2. Stateful or Stateless Operation?

Streaming operations can be Stateful or Stateless. Stateless operations in Kafka Streams are useful if you are doing an operation like filtering or any other operation that doesn’t need to remember state. For any other operations that require history of previous messages in context (aka state preservance) — those are termed as Stateful operations

For example: filter, map, branch, FlatMap, FlatMapValues, Map, MapValues, Peek, SelectKey, etc are stateless operations

Among Stateful operations are: count, join, aggregate, reduce, and all Time Window operations

As a most common operation involving more than one stream, i.e. if Joining two streams is the objective, clearly, JOIN is a stateful operation

3. Does your have Messages have Keys?

For any JOIN operation to work — first the input messages should have keys. Normally imported (unless configured possibly via Kafka Connect) messages do not have keys by default, and Kafka Streams DSL operation like “selectKey(…)” comes to be useful

As a Kafka developer otherwise you must understand that any change of keys in messages will trigger re-partitioning of messages and computing costs associated with rekeying should be acknowledged so such operations should be minimized unless absolutely necessary

4. Two Streams to Join at a Time

If you are new to streaming, this may not affect you, but if you have prior message streaming experience in frameworks like Apache Spark, then Kafka Streaming might baffle you slightly. That is because, unlike Apache Spark where multi-way Joins between streams are possible — with Apache Kafka, only two streams can be joined at one step at a time — however those joining operations can be all put in one topology , needless to say

For example if there are 6 input topics to join, it will be two at a time as Kafka Streams are designed (against Apache Spark) — for example the series of join operations might look like this for arriving at one final joined and aggregated final topic — based on actual join and aggregation need for each of four domain topics, be prepared to have one topology written for arriving at each four topics

5. Have you looked at all DSL Operations Possible?

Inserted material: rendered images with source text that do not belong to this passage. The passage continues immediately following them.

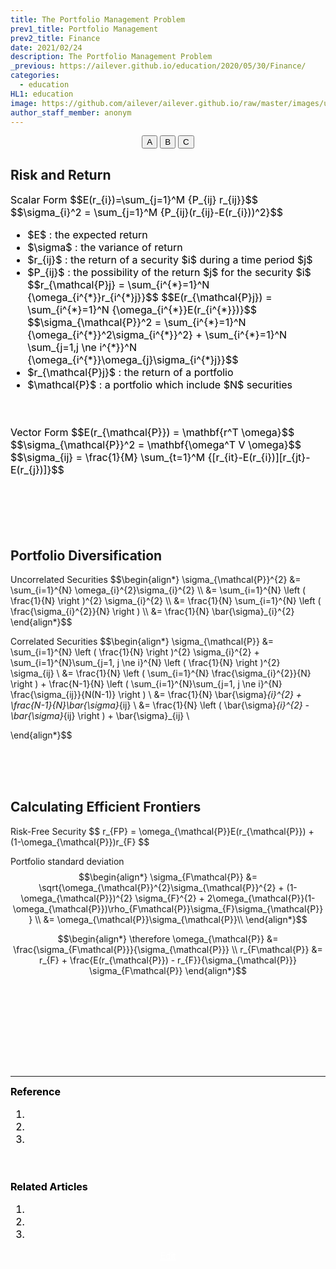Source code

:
 ```yaml
---
title: The Portfolio Management Problem
prev1_title: Portfolio Management
prev2_title: Finance
date: 2021/02/24
description: The Portfolio Management Problem
_previous: https://ailever.github.io/education/2020/05/30/Finance/
categories:
  - education
HL1: education
image: https://github.com/ailever/ailever.github.io/raw/master/images/unsplash/gray_Finance.png
author_staff_member: anonym
---
```


<!-- Top Block -->
<div align="center" class="top_btn_box">
  <button class="top_btn" type="button" onclick="location.href='#'">A</button>
  <button class="top_btn" type="button" onclick="location.href='#'">B</button>
  <button class="top_btn" type="button" onclick="location.href='#'">C</button>
</div>
<!-- Top Block -->

## Risk and Return
<div align="left" style="font-size:medium;font-weight:normal;color:black;background-color:unset;">
Scalar Form
$$E(r_{i})=\sum_{j=1}^M {P_{ij} r_{ij}}$$
$$\sigma_{i}^2 = \sum_{j=1}^M {P_{ij}(r_{ij}-E(r_{i}))^2}$$
<ul>
<li>$E$ : the expected return</li>
<li>$\sigma$ : the variance of return</li>
<li>$r_{ij}$ : the return of a security $i$ during a time period $j$</li>
<li>$P_{ij}$ : the possibility of the return $j$ for the security $i$</li>
$$r_{\mathcal{P}j} = \sum_{i^{*}=1}^N {\omega_{i^{*}}r_{i^{*}j}}$$
$$E(r_{\mathcal{P}j}) = \sum_{i^{*}=1}^N {\omega_{i^{*}}E(r_{i^{*}})}$$
$$\sigma_{\mathcal{P}}^2 = \sum_{i^{*}=1}^N {\omega_{i^{*}}^2\sigma_{i^{*}}^2} + \sum_{i^{*}=1}^N \sum_{j=1,j \ne i^{*}}^N {\omega_{i^{*}}\omega_{j}\sigma_{i^{*}j}}$$
<li>$r_{\mathcal{P}j}$ : the return of a portfolio</li>
<li>$\mathcal{P}$ : a portfolio which include $N$ securities</li>
</ul>
<br><br></div>

<div align="left" style="font-size:medium;font-weight:normal;color:black;background-color:unset;">
Vector Form
$$E(r_{\mathcal{P}}) = \mathbf{r^T \omega}$$
$$\sigma_{\mathcal{P}}^2 = \mathbf{\omega^T V \omega}$$
$$\sigma_{ij} = \frac{1}{M} \sum_{t=1}^M {[r_{it}-E(r_{i})][r_{jt}-E(r_{j})]}$$
<br><br></div>

<br><br><br>
## Portfolio Diversification

<div class="math-box1">
Uncorrelated Securities
$$\begin{align*}
  \sigma_{\mathcal{P}}^{2} &= \sum_{i=1}^{N} \omega_{i}^{2}\sigma_{i}^{2} \\
                 &= \sum_{i=1}^{N} \left ( \frac{1}{N} \right )^{2} \sigma_{i}^{2} \\
                 &= \frac{1}{N} \sum_{i=1}^{N} \left ( \frac{\sigma_{i}^{2}}{N} \right ) \\
                 &= \frac{1}{N} \bar{\sigma}_{i}^{2}
\end{align*}$$

Correlated Securities
$$\begin{align*}
  \sigma_{\mathcal{P}} &= \sum_{i=1}^{N} \left ( \frac{1}{N} \right )^{2} \sigma_{i}^{2} 
             + \sum_{i=1}^{N}\sum_{j=1, j \ne i}^{N} \left ( \frac{1}{N} \right )^{2} \sigma_{ij}  \\
             &= \frac{1}{N} \left ( \sum_{i=1}^{N} \frac{\sigma_{i}^{2}}{N} \right )
             + \frac{N-1}{N} \left ( \sum_{i=1}^{N}\sum_{j=1, j \ne i}^{N} \frac{\sigma_{ij}}{N(N-1)} \right ) \\
             &= \frac{1}{N} \bar{\sigma}_{i}^{2} + \frac{N-1}{N}\bar{\sigma}_{ij} \\
             &= \frac{1}{N} \left ( \bar{\sigma}_{i}^{2} - \bar{\sigma}_{ij} \right ) + \bar{\sigma}_{ij} \\

\end{align*}$$
</div>

<br><br><br>
## Calculating Efficient Frontiers
<div class="math-box1">
Risk-Free Security
$$
  r_{FP} = \omega_{\mathcal{P}}E(r_{\mathcal{P}}) + (1-\omega_{\mathcal{P}})r_{F}
$$
  
Portfolio standard deviation
$$\begin{align*}
  \sigma_{F\mathcal{P}} &= \sqrt{\omega_{\mathcal{P}}^{2}\sigma_{\mathcal{P}}^{2} + (1-\omega_{\mathcal{P}})^{2} \sigma_{F}^{2} + 2\omega_{\mathcal{P}}(1-\omega_{\mathcal{P}})\rho_{F\mathcal{P}}\sigma_{F}\sigma_{\mathcal{P}} } \\
  &= \omega_{\mathcal{P}}\sigma_{\mathcal{P}}\\
\end{align*}$$

$$\begin{align*}
\therefore \omega_{\mathcal{P}} &= \frac{\sigma_{F\mathcal{P}}}{\sigma_{\mathcal{P}}} \\
r_{F\mathcal{P}} &= r_{F} + \frac{E(r_{\mathcal{P}}) - r_{F}}{\sigma_{\mathcal{P}}} \sigma_{F\mathcal{P}}
\end{align*}$$
</div>


<!-- Content Block -->
<div align="left" style="font-size:medium;font-weight:normal;color:black;background-color:unset;">　<br><br></div>
<div align="left" style="font-size:medium;font-weight:normal;color:black;background-color:unset;">　<br><br></div>
<div align="left" style="font-size:medium;font-weight:normal;color:black;background-color:unset;">　<br><br></div>
<!-- Content Block -->

---

<!-- Reference Block -->
<div align="left" style="font-size:medium;font-weight:normal;color:black;background-color:unset;">
<b id='ART'>Reference</b>
<ol>
  <li></li>
  <li></li>
  <li></li>
</ol>
<br><br></div>
<!-- Reference Block -->

<!-- Article Block -->
<div align="left" style="font-size:medium;font-weight:normal;color:black;background-color:unset;">
<b id='ART'>Related Articles</b>
<ol>
  <li></li>
  <li></li>
  <li></li>
</ol>
</div>
<!-- Article Block -->

<!-- Bottom Block -->
<div align="center" class="bottom_btn_box">
  <span class="bottom_btn"><a href="https://github.com/ailever/ailever.github.io/blob/master/_posts/education/2021-02-24-_FI-pm-en-the-portfolio-management-problem.md" target="_blank" style="color:white">Edit</a></span>
</div>
<!-- Bottom Block -->

<!-- Notice
# Mathematical Expression
- outline : $  $
- inline  : $$  $$

# Default Div Tag
- align : left, right, center
- font-size : xx-small, x-small, small, medium, large, x-large, xx-large
- font-weight : normal, bold
- color : red, orange, yellow, green, cyan, blue, purple, pink, white, gray, brown
- background-color : red, orange, yellow, green, cyan, blue, purple, pink, white, gray, brown

# Html Ref
- color code : https://htmlcolorcodes.com/
- tags : https://www.w3schools.com/tags/default.asp
- attributes : https://www.w3schools.com/tags/ref_attributes.asp
Notice -->


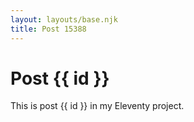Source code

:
 ```yaml
---
layout: layouts/base.njk
title: Post 15388
---
```


# Post {{ id }}

This is post {{ id }} in my Eleventy project.
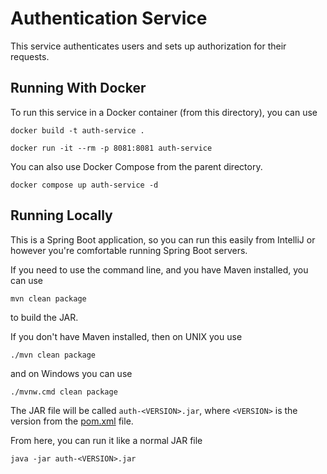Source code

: # Authentication Service

This service authenticates users and sets up authorization for their requests.

## Running With Docker

To run this service in a Docker container (from this directory), you can use

```shell
docker build -t auth-service .
```

```shell
docker run -it --rm -p 8081:8081 auth-service
```

You can also use Docker Compose from the parent directory.

```shell
docker compose up auth-service -d
```

## Running Locally

This is a Spring Boot application, so you can run this easily from IntelliJ or
however you're comfortable running Spring Boot servers.

If you need to use the command line, and you have Maven installed, you can use

```shell
mvn clean package
```

to build the JAR.

If you don't have Maven installed, then on UNIX you use

```shell
./mvn clean package
```

and on Windows you can use

```shell
./mvnw.cmd clean package
```

The JAR file will be called `auth-<VERSION>.jar`, where `<VERSION>` is the
version from the [pom.xml](./pom.xml) file.

From here, you can run it like a normal JAR file

```shell
java -jar auth-<VERSION>.jar
```
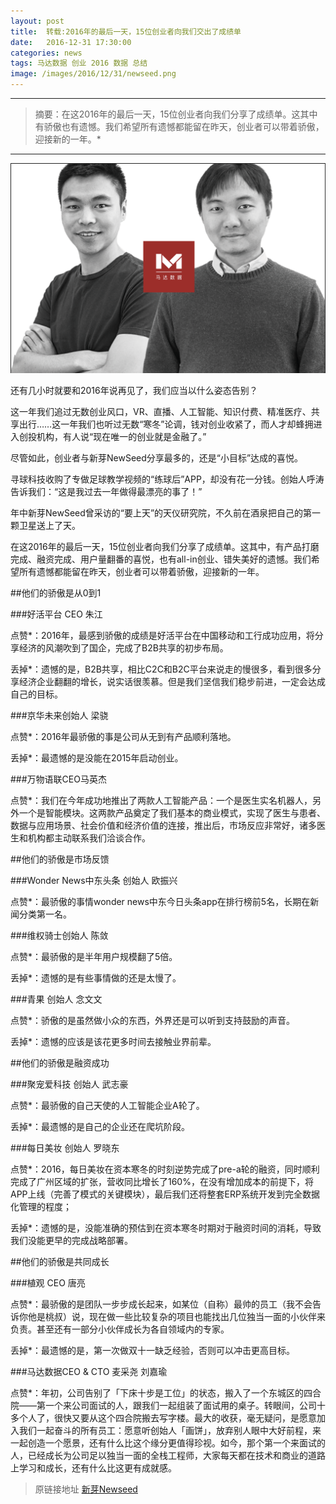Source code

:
 ```yaml
---
layout: post
title:  转载:2016年的最后一天，15位创业者向我们交出了成绩单
date:   2016-12-31 17:30:00
categories: news
tags: 马达数据 创业 2016 数据 总结 
image: /images/2016/12/31/newseed.png
---
```


---------
>摘要：在这2016年的最后一天，15位创业者向我们分享了成绩单。这其中有骄傲也有遗憾。我们希望所有遗憾都能留在昨天，创业者可以带着骄傲，迎接新的一年。*

--------

![alt text](/images/2016/12/31/newseed.png)

还有几小时就要和2016年说再见了，我们应当以什么姿态告别？

这一年我们追过无数创业风口，VR、直播、人工智能、知识付费、精准医疗、共享出行……这一年我们也听过无数“寒冬”论调，钱对创业收紧了，而人才却蜂拥进入创投机构，有人说“现在唯一的创业就是金融了。”

尽管如此，创业者与新芽NewSeed分享最多的，还是“小目标”达成的喜悦。

寻球科技收购了专做足球教学视频的“练球后”APP，却没有花一分钱。创始人呼涛告诉我们：“这是我过去一年做得最漂亮的事了！”

年中新芽NewSeed曾采访的“要上天”的天仪研究院，不久前在酒泉把自己的第一颗卫星送上了天。

在这2016年的最后一天，15位创业者向我们分享了成绩单。这其中，有产品打磨完成、融资完成、用户量翻番的喜悦，也有all-in创业、错失美好的遗憾。我们希望所有遗憾都能留在昨天，创业者可以带着骄傲，迎接新的一年。


##他们的骄傲是从0到1

###好活平台 CEO 朱江

点赞*：2016年，最感到骄傲的成绩是好活平台在中国移动和工行成功应用，将分享经济的风潮吹到了国企，完成了B2B共享的初步布局。

丢掉*：遗憾的是，B2B共享，相比C2C和B2C平台来说走的慢很多，看到很多分享经济企业翻翻的增长，说实话很羡慕。但是我们坚信我们稳步前进，一定会达成自己的目标。

###京华未来创始人 梁骁

点赞*：2016年最骄傲的事是公司从无到有产品顺利落地。

丢掉*：最遗憾的是没能在2015年启动创业。

###万物语联CEO马英杰

点赞*：我们在今年成功地推出了两款人工智能产品：一个是医生实名机器人，另外一个是智能模块。这两款产品奠定了我们基本的商业模式，实现了医生与患者、数据与应用场景、社会价值和经济价值的连接，推出后，市场反应非常好，诸多医生和机构都主动联系我们洽谈合作。


##他们的骄傲是市场反馈

###Wonder News中东头条 创始人 欧振兴

点赞*：最骄傲的事情wonder news中东今日头条app在排行榜前5名，长期在新闻分类第一名。

###维权骑士创始人 陈敛

点赞*：最骄傲的是半年用户规模翻了5倍。

丢掉*：遗憾的是有些事情做的还是太慢了。

###青果 创始人 念文文

点赞*：骄傲的是虽然做小众的东西，外界还是可以听到支持鼓励的声音。

丢掉*：遗憾的应该是该花更多时间去接触业界前辈。


##他们的骄傲是融资成功

###聚宠爱科技 创始人 武志豪

点赞*：最骄傲的自己天使的人工智能企业A轮了。

丢掉*：最遗憾的是自己的企业还在爬坑阶段。

###每日美妆 创始人 罗晓东

点赞*：2016，每日美妆在资本寒冬的时刻逆势完成了pre-a轮的融资，同时顺利完成了广州区域的扩张，营收同比增长了160%，在没有增加成本的前提下，将APP上线（完善了模式的关键模块），最后我们还将整套ERP系统开发到完全数据化管理的程度；

丢掉*：遗憾的是，没能准确的预估到在资本寒冬时期对于融资时间的消耗，导致我们没能更早的完成战略部署。

##他们的骄傲是共同成长

###植观 CEO 唐亮

点赞*：最骄傲的是团队一步步成长起来，如某位（自称）最帅的员工（我不会告诉你他是桃叔）说，现在做一些比较复杂的项目也能找出几位独当一面的小伙伴来负责。甚至还有一部分小伙伴成长为各自领域内的专家。

丢掉*：最遗憾的是，第一次做双十一缺乏经验，否则可以冲击更高目标。

###马达数据CEO & CTO 麦采尧 刘嘉瑜

点赞*：年初，公司告别了「下床十步是工位」的状态，搬入了一个东城区的四合院——第一个来公司面试的人，跟我们一起组装了面试用的桌子。转眼间，公司十多个人了，很快又要从这个四合院搬去写字楼。最大的收获，毫无疑问，是愿意加入我们一起奋斗的所有员工：愿意听创始人「画饼」，放弃别人眼中大好前程，来一起创造一个愿景，还有什么比这个缘分更值得珍视。如今，那个第一个来面试的人，已经成长为公司足以独当一面的全栈工程师，大家每天都在技术和商业的道路上学习和成长，还有什么比这更有成就感。



> 原链接地址 [新芽Newseed](http://newseed.pedaily.cn/201612/201612311328299.shtml)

An exhaustive list of operations on Streams DSL (Data Streaming Library) presents all the available operations as Kafka developer available to you as you may require. Ideally that is a continuous learning around different operations which are possible. If you ever had any academic introduction to MapReduce, probably this is right time to refresh that in memory to be proficient in Kafka Streaming

6. Avoid Other Library Constructs (e.g. Spring) at least while Learning Kafka Streaming

Apache Kafka streams are extremely efficient and flexible in itself and goes thru constant changes and improvisations. I am not a big fan personally of cluttering this code with Spring constructs and annotations which binds you with Spring context and application lifecycle also to some extent. More importantly, while some operations can come handy — it tries to dumb you down on your own understanding of Kafka streaming , ability to inspect and debug materialized views and state stores also to some extent. But choice is still yours :-)

7. Get a UI Monitoring Tool for Kafka Stream

Unless you are using Confluent as Apache Kafka provider, which comes bundled with Confluent Control Center UI — you otherwise need to invest little time in having a UI dashboard to help you in development of seeing messages, topics, internal topics etc. You pick one matching your requirements here , or otherwise if you are comfortable with command line tools like kcat (formerly kafkacat), that also would do

8. Does concept of Time play Role in Streaming?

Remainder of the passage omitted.